■ **RECORDS SHOWN**
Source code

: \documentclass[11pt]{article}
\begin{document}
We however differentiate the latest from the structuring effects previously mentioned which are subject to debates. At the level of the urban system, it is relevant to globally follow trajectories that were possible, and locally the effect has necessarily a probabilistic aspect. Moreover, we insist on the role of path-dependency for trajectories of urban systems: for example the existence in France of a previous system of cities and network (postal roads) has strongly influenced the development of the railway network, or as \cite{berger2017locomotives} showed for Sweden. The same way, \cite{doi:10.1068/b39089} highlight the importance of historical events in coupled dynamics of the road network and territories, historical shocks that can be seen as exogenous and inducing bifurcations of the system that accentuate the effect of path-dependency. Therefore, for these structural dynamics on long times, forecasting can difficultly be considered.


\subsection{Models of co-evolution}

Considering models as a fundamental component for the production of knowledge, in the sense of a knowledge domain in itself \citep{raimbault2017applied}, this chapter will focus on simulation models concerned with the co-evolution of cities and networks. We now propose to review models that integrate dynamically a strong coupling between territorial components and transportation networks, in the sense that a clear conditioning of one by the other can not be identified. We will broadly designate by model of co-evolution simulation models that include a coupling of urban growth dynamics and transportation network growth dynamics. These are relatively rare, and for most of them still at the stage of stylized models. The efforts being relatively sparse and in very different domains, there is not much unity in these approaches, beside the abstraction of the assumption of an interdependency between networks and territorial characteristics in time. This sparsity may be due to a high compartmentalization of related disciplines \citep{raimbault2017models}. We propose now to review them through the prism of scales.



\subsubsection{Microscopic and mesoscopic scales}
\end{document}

■ **YOUR OBJECTIVE**
Write the material above out again, exactly as it reads.

■ **RESPONSE TO THE TASK**
Source code

: \documentclass[11pt]{article}
\begin{document}
We however differentiate the latest from the structuring effects previously mentioned which are subject to debates. At the level of the urban system, it is relevant to globally follow trajectories that were possible, and locally the effect has necessarily a probabilistic aspect. Moreover, we insist on the role of path-dependency for trajectories of urban systems: for example the existence in France of a previous system of cities and network (postal roads) has strongly influenced the development of the railway network, or as \cite{berger2017locomotives} showed for Sweden. The same way, \cite{doi:10.1068/b39089} highlight the importance of historical events in coupled dynamics of the road network and territories, historical shocks that can be seen as exogenous and inducing bifurcations of the system that accentuate the effect of path-dependency. Therefore, for these structural dynamics on long times, forecasting can difficultly be considered.


\subsection{Models of co-evolution}

Considering models as a fundamental component for the production of knowledge, in the sense of a knowledge domain in itself \citep{raimbault2017applied}, this chapter will focus on simulation models concerned with the co-evolution of cities and networks. We now propose to review models that integrate dynamically a strong coupling between territorial components and transportation networks, in the sense that a clear conditioning of one by the other can not be identified. We will broadly designate by model of co-evolution simulation models that include a coupling of urban growth dynamics and transportation network growth dynamics. These are relatively rare, and for most of them still at the stage of stylized models. The efforts being relatively sparse and in very different domains, there is not much unity in these approaches, beside the abstraction of the assumption of an interdependency between networks and territorial characteristics in time. This sparsity may be due to a high compartmentalization of related disciplines \citep{raimbault2017models}. We propose now to review them through the prism of scales.



\subsubsection{Microscopic and mesoscopic scales}
\end{document}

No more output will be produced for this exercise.